Somewhat giddily, I grinned and gave myself over to the music. All too soon, however, I found my happiness wavering as my partner’s unskilled hands guided me into a inept, inconsistent gyration that stirred horrible flashbacks to junior prom night and called to mind an image of Otto, my childhood dog, humping his bed pillow with unchecked vigor.

Unfortunately, I seemed to be the pillow in this situation.

Either my partner was severely rhythmically challenged, or seriously intoxicated. Judging by the smell of cheap gin emanating from his pores, it wasn’t too hard to guess which.

After five minutes of suffering, I was about to extricate myself from his grasp when, to my surprise, his hold on me suddenly vanished. Above the din of the music, I heard what sounded almost like a low grunt, and then his hands were simply gone from my waist. I managed to spin around in the crush of bodies, but there was no one behind me — as though he’d never been there at all.

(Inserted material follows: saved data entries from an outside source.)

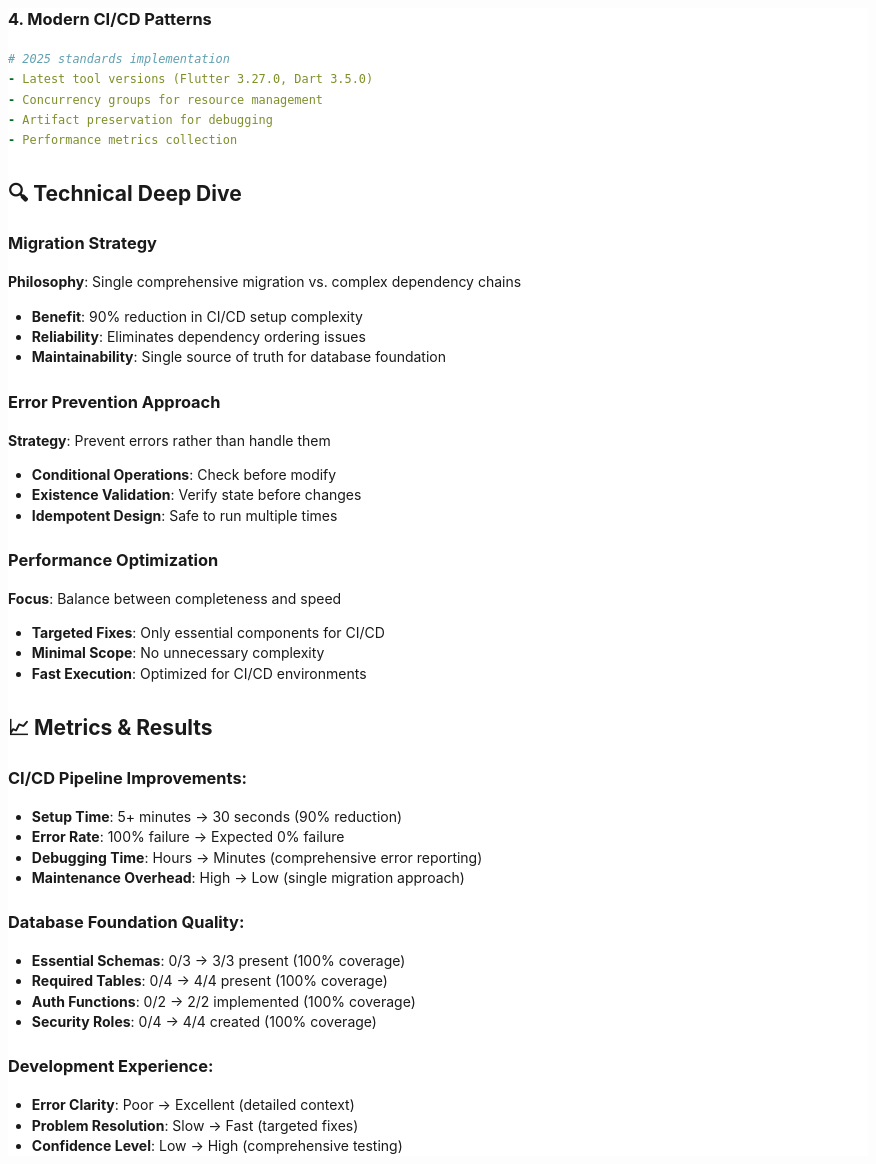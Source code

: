 ### 4. Modern CI/CD Patterns
```yaml
# 2025 standards implementation
- Latest tool versions (Flutter 3.27.0, Dart 3.5.0)
- Concurrency groups for resource management
- Artifact preservation for debugging
- Performance metrics collection
```

## 🔍 Technical Deep Dive

### Migration Strategy
**Philosophy**: Single comprehensive migration vs. complex dependency chains
- **Benefit**: 90% reduction in CI/CD setup complexity
- **Reliability**: Eliminates dependency ordering issues
- **Maintainability**: Single source of truth for database foundation

### Error Prevention Approach
**Strategy**: Prevent errors rather than handle them
- **Conditional Operations**: Check before modify
- **Existence Validation**: Verify state before changes
- **Idempotent Design**: Safe to run multiple times

### Performance Optimization
**Focus**: Balance between completeness and speed
- **Targeted Fixes**: Only essential components for CI/CD
- **Minimal Scope**: No unnecessary complexity
- **Fast Execution**: Optimized for CI/CD environments

## 📈 Metrics & Results

### CI/CD Pipeline Improvements:
- **Setup Time**: 5+ minutes → 30 seconds (90% reduction)
- **Error Rate**: 100% failure → Expected 0% failure
- **Debugging Time**: Hours → Minutes (comprehensive error reporting)
- **Maintenance Overhead**: High → Low (single migration approach)

### Database Foundation Quality:
- **Essential Schemas**: 0/3 → 3/3 present (100% coverage)
- **Required Tables**: 0/4 → 4/4 present (100% coverage)
- **Auth Functions**: 0/2 → 2/2 implemented (100% coverage)
- **Security Roles**: 0/4 → 4/4 created (100% coverage)

### Development Experience:
- **Error Clarity**: Poor → Excellent (detailed context)
- **Problem Resolution**: Slow → Fast (targeted fixes)
- **Confidence Level**: Low → High (comprehensive testing)
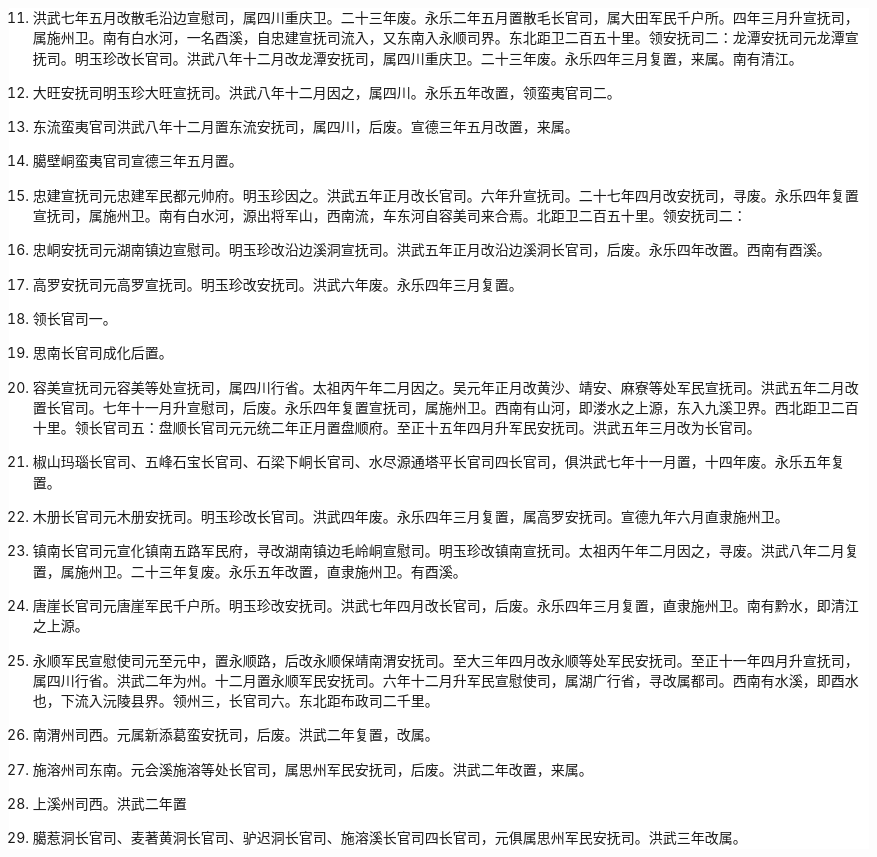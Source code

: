 11. <span id="志第二十_地理五-上爱茶峒长官司-11"></span>
洪武七年五月改散毛沿边宣慰司，属四川重庆卫。二十三年废。永乐二年五月置散毛长官司，属大田军民千户所。四年三月升宣抚司，属施州卫。南有白水河，一名酉溪，自忠建宣抚司流入，又东南入永顺司界。东北距卫二百五十里。领安抚司二：龙潭安抚司元龙潭宣抚司。明玉珍改长官司。洪武八年十二月改龙潭安抚司，属四川重庆卫。二十三年废。永乐四年三月复置，来属。南有清江。

12. <span id="志第二十_地理五-上爱茶峒长官司-12"></span>
大旺安抚司明玉珍大旺宣抚司。洪武八年十二月因之，属四川。永乐五年改置，领蛮夷官司二。

13. <span id="志第二十_地理五-上爱茶峒长官司-13"></span>
东流蛮夷官司洪武八年十二月置东流安抚司，属四川，后废。宣德三年五月改置，来属。

14. <span id="志第二十_地理五-上爱茶峒长官司-14"></span>
臈壁峒蛮夷官司宣德三年五月置。

15. <span id="志第二十_地理五-上爱茶峒长官司-15"></span>
忠建宣抚司元忠建军民都元帅府。明玉珍因之。洪武五年正月改长官司。六年升宣抚司。二十七年四月改安抚司，寻废。永乐四年复置宣抚司，属施州卫。南有白水河，源出将军山，西南流，车东河自容美司来合焉。北距卫二百五十里。领安抚司二：

16. <span id="志第二十_地理五-上爱茶峒长官司-16"></span>
忠峒安抚司元湖南镇边宣慰司。明玉珍改沿边溪洞宣抚司。洪武五年正月改沿边溪洞长官司，后废。永乐四年改置。西南有酉溪。

17. <span id="志第二十_地理五-上爱茶峒长官司-17"></span>
高罗安抚司元高罗宣抚司。明玉珍改安抚司。洪武六年废。永乐四年三月复置。

18. <span id="志第二十_地理五-上爱茶峒长官司-18"></span>
领长官司一。

19. <span id="志第二十_地理五-上爱茶峒长官司-19"></span>
思南长官司成化后置。

20. <span id="志第二十_地理五-上爱茶峒长官司-20"></span>
容美宣抚司元容美等处宣抚司，属四川行省。太祖丙午年二月因之。吴元年正月改黄沙、靖安、麻寮等处军民宣抚司。洪武五年二月改置长官司。七年十一月升宣慰司，后废。永乐四年复置宣抚司，属施州卫。西南有山河，即溇水之上源，东入九溪卫界。西北距卫二百十里。领长官司五：盘顺长官司元元统二年正月置盘顺府。至正十五年四月升军民安抚司。洪武五年三月改为长官司。

21. <span id="志第二十_地理五-上爱茶峒长官司-21"></span>
椒山玛瑙长官司、五峰石宝长官司、石梁下峒长官司、水尽源通塔平长官司四长官司，俱洪武七年十一月置，十四年废。永乐五年复置。

22. <span id="志第二十_地理五-上爱茶峒长官司-22"></span>
木册长官司元木册安抚司。明玉珍改长官司。洪武四年废。永乐四年三月复置，属高罗安抚司。宣德九年六月直隶施州卫。

23. <span id="志第二十_地理五-上爱茶峒长官司-23"></span>
镇南长官司元宣化镇南五路军民府，寻改湖南镇边毛岭峒宣慰司。明玉珍改镇南宣抚司。太祖丙午年二月因之，寻废。洪武八年二月复置，属施州卫。二十三年复废。永乐五年改置，直隶施州卫。有酉溪。

24. <span id="志第二十_地理五-上爱茶峒长官司-24"></span>
唐崖长官司元唐崖军民千户所。明玉珍改安抚司。洪武七年四月改长官司，后废。永乐四年三月复置，直隶施州卫。南有黔水，即清江之上源。

25. <span id="志第二十_地理五-上爱茶峒长官司-25"></span>
永顺军民宣慰使司元至元中，置永顺路，后改永顺保靖南渭安抚司。至大三年四月改永顺等处军民安抚司。至正十一年四月升宣抚司，属四川行省。洪武二年为州。十二月置永顺军民安抚司。六年十二月升军民宣慰使司，属湖广行省，寻改属都司。西南有水溪，即酉水也，下流入沅陵县界。领州三，长官司六。东北距布政司二千里。

26. <span id="志第二十_地理五-上爱茶峒长官司-26"></span>
南渭州司西。元属新添葛蛮安抚司，后废。洪武二年复置，改属。

27. <span id="志第二十_地理五-上爱茶峒长官司-27"></span>
施溶州司东南。元会溪施溶等处长官司，属思州军民安抚司，后废。洪武二年改置，来属。

28. <span id="志第二十_地理五-上爱茶峒长官司-28"></span>
上溪州司西。洪武二年置

29. <span id="志第二十_地理五-上爱茶峒长官司-29"></span>
臈惹洞长官司、麦著黄洞长官司、驴迟洞长官司、施溶溪长官司四长官司，元俱属思州军民安抚司。洪武三年改属。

Puzzled, I started to turn back to Margot, but halted when my eyes caught on something that sent my heart stuttering. I felt a thrilled jolt of electricity shoot through my system as I stared across the expanse of dancers, straight into a pair of darkly familiar eyes. Eyes I’d been longing to see again, if only to prove myself right — that fate really did have a hand in whatever was happening between me and the handsome stranger. That we would find each other again.

Startled by his presence, I blinked rapidly to clear my whiskey-blurred vision and to reassure myself that he was actually there, rather than a figment of hopeful imagination.

When I opened my eyes not even a second later, he was gone.

There were no signs of him in the crowd. In the place I thought I’d spotted him, two blonde girls in plastered-on dresses were entwined in an intimate embrace. Behind them, a pair of drunken tourists were having a competition to see who could stick their tongue the furthest down the other’s throat. My stranger was nowhere to be found.

It only took a few seconds to convince myself that I’d been imagining things.

Seeing him in the crowd because I so desperately wanted to.

Disappointed, I turned back to Margot and, for the millionth time since I’d walked away from that café without getting so much as his name, I regretted my own stubbornness. If I never saw him again, I only had myself to blame.